Go over the records and count each line that has the string "textwidth". Give the number and nothing else.

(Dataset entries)

------------------------------------------------------------

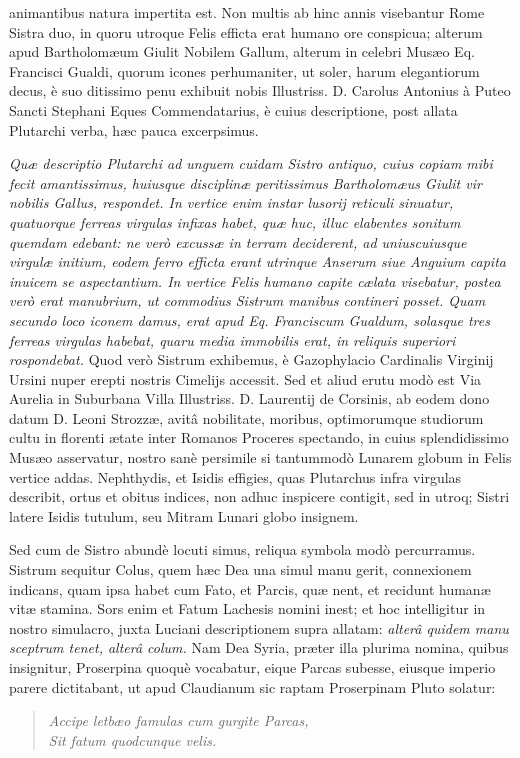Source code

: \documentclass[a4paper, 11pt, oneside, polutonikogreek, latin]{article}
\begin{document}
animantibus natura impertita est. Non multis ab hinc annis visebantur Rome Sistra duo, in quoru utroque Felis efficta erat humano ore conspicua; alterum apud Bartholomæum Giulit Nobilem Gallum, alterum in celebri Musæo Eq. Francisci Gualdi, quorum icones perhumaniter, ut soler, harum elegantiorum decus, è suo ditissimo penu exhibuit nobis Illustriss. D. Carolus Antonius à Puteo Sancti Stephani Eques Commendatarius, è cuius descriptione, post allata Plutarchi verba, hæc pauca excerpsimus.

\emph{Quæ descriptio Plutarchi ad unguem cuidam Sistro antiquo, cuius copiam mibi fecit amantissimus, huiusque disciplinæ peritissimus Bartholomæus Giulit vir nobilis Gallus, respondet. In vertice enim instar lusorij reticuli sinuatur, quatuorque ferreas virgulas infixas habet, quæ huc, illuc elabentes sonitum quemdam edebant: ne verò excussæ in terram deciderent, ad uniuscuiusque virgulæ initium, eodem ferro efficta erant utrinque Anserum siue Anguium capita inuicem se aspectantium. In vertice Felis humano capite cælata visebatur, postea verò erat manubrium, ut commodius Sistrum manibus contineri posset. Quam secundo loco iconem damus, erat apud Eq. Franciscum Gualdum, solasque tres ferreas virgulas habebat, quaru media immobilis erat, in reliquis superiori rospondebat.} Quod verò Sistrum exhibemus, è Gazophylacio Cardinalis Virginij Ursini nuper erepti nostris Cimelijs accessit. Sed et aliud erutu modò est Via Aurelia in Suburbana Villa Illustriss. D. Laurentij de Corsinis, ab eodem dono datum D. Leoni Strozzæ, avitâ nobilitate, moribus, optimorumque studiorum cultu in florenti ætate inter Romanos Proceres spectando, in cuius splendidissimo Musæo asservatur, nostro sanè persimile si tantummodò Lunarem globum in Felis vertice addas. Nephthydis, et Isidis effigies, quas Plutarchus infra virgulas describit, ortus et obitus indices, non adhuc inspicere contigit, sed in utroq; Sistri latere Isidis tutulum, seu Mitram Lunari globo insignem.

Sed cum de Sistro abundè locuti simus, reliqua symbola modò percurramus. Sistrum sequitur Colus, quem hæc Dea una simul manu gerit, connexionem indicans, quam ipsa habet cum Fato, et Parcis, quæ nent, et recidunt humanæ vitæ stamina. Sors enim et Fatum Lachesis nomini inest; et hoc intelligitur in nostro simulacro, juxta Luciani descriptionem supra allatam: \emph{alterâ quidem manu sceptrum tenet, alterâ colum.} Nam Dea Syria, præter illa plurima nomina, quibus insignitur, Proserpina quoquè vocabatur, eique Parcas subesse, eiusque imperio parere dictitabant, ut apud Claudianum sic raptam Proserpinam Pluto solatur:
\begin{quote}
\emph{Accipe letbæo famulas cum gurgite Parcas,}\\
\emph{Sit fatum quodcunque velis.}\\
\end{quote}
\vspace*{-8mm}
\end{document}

------------------------------------------------------------

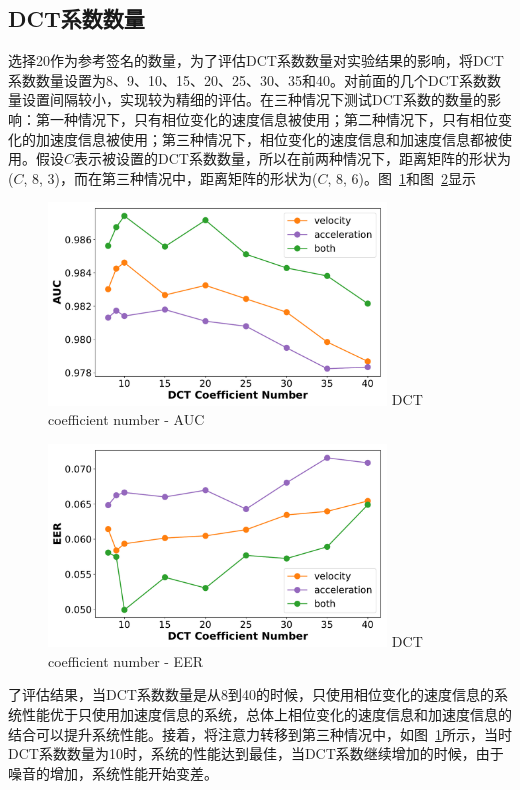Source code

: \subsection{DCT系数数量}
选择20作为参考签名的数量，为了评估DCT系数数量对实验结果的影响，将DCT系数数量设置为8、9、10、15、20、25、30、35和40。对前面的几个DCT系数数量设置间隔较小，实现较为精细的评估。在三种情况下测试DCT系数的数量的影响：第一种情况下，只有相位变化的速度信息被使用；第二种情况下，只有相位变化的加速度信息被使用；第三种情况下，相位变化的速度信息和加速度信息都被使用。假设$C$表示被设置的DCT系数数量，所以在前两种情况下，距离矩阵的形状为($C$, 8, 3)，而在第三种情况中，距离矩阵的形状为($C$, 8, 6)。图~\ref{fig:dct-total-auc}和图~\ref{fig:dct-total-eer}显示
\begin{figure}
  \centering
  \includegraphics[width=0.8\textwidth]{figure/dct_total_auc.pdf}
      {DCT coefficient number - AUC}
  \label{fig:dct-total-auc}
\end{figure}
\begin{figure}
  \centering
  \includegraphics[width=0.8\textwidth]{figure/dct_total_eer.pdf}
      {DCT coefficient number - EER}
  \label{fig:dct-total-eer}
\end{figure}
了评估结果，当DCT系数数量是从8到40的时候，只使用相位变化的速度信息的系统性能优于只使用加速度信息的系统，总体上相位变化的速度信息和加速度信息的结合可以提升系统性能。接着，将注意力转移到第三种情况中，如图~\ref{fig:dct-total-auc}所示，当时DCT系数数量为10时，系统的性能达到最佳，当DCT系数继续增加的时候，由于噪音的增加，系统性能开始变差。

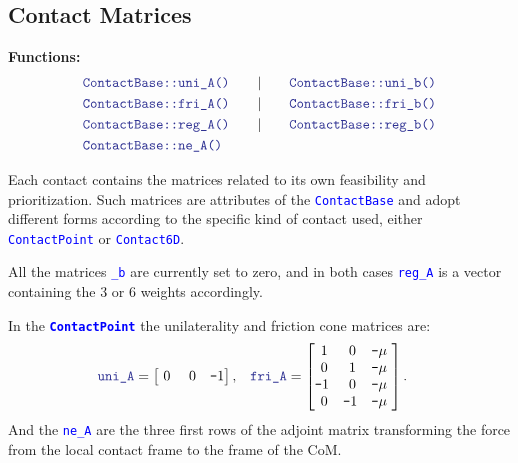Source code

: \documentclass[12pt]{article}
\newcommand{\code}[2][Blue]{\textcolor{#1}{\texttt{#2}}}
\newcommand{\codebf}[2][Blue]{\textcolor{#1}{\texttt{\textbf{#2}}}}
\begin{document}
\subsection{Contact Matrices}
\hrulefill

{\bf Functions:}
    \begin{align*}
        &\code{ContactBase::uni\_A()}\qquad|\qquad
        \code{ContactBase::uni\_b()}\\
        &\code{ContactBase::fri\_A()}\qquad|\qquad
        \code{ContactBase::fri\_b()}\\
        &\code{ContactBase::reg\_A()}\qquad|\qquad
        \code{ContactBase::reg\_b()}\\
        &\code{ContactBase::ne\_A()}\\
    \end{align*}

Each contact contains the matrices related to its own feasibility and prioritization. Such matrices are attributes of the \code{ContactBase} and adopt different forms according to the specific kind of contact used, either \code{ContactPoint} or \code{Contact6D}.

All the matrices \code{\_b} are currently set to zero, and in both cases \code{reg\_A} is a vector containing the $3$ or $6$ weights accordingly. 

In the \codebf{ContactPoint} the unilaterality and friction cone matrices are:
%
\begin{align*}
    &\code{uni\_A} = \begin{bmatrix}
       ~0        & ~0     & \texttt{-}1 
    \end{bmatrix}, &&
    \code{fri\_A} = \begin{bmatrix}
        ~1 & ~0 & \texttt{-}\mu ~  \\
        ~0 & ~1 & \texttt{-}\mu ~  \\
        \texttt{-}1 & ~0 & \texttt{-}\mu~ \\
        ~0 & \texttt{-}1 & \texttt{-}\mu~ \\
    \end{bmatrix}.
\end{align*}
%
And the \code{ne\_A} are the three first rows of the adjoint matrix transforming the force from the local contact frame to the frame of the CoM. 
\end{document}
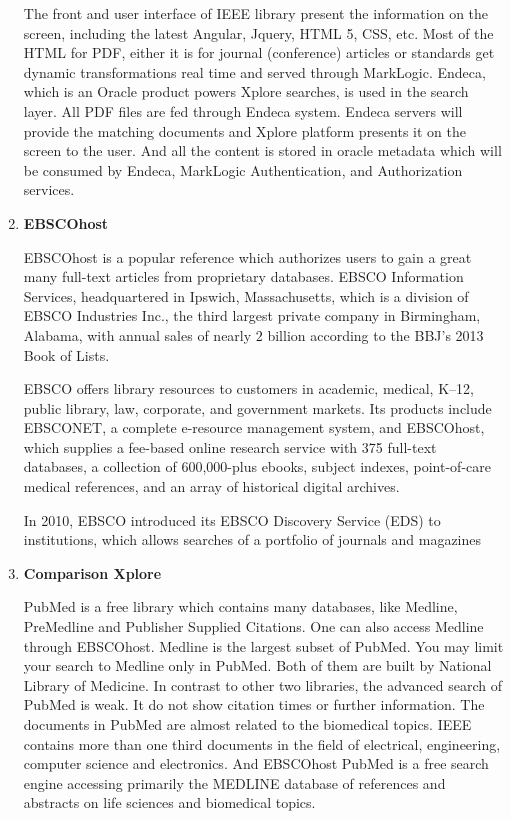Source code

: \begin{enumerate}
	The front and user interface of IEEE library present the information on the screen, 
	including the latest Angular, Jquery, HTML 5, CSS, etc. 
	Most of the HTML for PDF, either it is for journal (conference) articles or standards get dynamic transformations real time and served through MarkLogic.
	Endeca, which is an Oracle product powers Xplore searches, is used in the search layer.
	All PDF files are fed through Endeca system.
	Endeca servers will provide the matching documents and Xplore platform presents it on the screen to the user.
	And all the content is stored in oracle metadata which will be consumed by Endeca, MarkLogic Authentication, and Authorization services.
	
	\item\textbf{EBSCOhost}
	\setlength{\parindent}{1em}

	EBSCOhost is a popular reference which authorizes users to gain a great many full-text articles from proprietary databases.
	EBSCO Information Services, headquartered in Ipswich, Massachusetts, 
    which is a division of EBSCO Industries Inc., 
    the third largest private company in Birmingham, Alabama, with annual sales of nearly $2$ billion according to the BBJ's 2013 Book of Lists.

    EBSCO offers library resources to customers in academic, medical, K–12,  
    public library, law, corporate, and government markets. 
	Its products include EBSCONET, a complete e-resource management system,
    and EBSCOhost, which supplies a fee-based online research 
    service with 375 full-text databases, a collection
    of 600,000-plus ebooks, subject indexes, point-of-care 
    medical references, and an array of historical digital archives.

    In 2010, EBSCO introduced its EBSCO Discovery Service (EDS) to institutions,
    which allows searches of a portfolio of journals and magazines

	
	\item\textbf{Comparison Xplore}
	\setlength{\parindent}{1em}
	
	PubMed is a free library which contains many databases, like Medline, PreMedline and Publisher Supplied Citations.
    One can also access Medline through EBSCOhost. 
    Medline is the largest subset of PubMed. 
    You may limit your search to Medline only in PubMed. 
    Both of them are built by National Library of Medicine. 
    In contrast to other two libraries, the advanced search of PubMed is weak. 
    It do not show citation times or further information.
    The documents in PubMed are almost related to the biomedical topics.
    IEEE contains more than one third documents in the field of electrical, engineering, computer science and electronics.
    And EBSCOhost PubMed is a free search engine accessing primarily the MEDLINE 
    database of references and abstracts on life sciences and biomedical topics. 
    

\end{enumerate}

------------------------------------------------------------

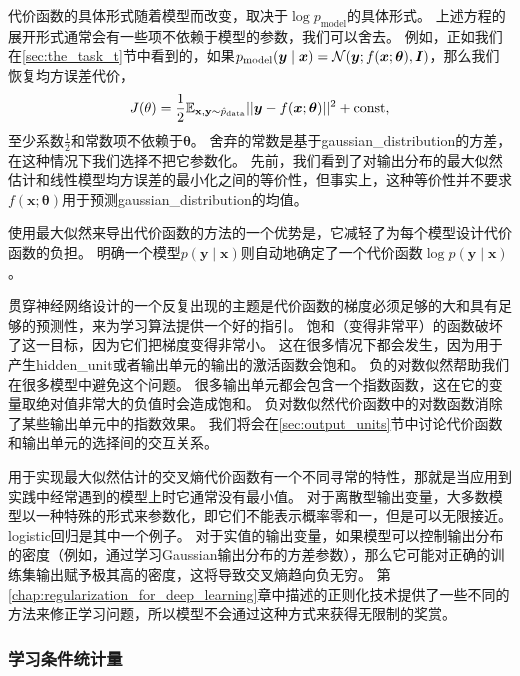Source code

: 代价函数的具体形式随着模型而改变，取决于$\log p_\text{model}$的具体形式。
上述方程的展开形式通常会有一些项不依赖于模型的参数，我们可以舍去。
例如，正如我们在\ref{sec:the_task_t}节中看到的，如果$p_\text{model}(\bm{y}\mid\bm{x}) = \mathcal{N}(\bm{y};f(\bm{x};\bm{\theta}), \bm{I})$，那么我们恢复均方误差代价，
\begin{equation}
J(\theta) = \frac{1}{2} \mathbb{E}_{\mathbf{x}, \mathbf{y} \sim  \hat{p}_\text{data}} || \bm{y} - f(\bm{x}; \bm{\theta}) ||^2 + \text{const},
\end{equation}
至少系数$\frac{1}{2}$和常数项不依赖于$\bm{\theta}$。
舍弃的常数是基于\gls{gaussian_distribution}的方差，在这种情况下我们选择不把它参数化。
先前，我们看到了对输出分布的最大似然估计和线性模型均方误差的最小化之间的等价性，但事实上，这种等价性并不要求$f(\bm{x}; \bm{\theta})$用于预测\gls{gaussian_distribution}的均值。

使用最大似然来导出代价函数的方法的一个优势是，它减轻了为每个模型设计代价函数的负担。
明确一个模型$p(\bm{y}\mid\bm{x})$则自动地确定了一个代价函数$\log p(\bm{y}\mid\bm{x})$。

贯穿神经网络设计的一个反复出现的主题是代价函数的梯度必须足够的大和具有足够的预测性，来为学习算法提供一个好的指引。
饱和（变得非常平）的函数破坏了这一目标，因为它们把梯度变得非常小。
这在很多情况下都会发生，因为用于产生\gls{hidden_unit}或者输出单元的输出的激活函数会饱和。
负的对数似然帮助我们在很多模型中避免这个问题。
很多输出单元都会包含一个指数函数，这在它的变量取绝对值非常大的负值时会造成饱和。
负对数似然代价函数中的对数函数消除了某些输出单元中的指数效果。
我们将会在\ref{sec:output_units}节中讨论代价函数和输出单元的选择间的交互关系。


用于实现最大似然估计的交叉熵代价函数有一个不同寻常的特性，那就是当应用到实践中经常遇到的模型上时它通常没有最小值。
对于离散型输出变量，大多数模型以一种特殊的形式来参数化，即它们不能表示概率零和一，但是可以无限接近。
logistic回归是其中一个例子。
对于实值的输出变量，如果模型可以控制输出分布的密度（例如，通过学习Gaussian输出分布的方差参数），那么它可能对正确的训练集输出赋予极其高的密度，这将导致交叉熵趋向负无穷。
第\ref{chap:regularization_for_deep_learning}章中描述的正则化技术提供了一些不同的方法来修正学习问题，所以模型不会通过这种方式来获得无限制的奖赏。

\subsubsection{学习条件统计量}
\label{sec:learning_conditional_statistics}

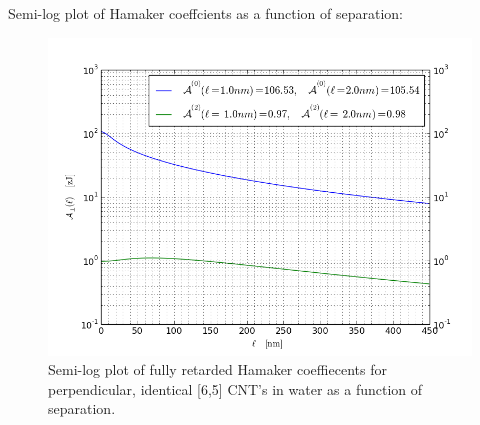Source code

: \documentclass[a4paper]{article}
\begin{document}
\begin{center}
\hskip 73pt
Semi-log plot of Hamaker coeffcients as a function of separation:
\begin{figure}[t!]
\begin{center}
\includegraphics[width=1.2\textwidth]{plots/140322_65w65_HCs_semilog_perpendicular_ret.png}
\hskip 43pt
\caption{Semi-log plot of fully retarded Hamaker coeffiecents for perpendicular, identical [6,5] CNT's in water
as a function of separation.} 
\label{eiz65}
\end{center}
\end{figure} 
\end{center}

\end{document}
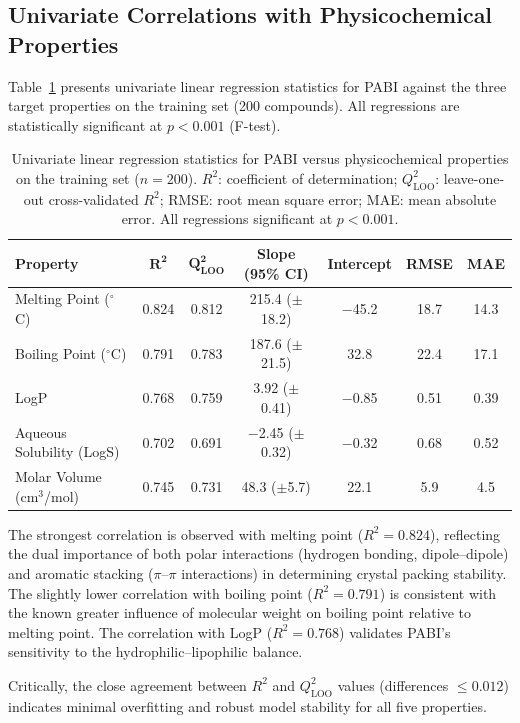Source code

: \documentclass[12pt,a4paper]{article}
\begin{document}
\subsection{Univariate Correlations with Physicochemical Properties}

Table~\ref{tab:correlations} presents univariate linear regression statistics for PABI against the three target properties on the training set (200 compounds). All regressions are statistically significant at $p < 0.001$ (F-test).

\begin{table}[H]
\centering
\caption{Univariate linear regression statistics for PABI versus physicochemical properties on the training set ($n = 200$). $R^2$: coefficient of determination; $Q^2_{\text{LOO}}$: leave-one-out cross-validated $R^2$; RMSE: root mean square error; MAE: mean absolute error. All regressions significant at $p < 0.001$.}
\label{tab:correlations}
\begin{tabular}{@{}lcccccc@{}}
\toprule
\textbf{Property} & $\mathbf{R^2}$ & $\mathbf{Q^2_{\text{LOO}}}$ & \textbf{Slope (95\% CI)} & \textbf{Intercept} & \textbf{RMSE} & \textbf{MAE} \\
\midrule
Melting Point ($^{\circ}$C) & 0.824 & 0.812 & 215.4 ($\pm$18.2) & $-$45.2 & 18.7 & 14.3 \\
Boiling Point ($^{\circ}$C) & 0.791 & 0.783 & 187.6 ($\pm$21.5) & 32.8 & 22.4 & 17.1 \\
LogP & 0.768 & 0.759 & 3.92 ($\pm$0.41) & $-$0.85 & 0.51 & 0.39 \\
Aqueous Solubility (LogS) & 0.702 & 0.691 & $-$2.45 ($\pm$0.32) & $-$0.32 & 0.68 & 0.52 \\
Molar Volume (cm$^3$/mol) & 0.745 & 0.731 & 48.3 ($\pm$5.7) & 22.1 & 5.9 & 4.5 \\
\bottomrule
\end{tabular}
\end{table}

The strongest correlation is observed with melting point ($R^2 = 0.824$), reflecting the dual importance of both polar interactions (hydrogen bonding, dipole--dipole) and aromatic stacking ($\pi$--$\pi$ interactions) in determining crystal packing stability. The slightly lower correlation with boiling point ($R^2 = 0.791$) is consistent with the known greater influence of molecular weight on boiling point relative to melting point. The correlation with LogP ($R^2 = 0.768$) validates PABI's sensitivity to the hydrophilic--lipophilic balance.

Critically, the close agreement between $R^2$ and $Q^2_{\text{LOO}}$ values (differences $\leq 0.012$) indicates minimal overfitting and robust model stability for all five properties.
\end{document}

------------------------------------------------------------

EXERCISE OUTPUT>
3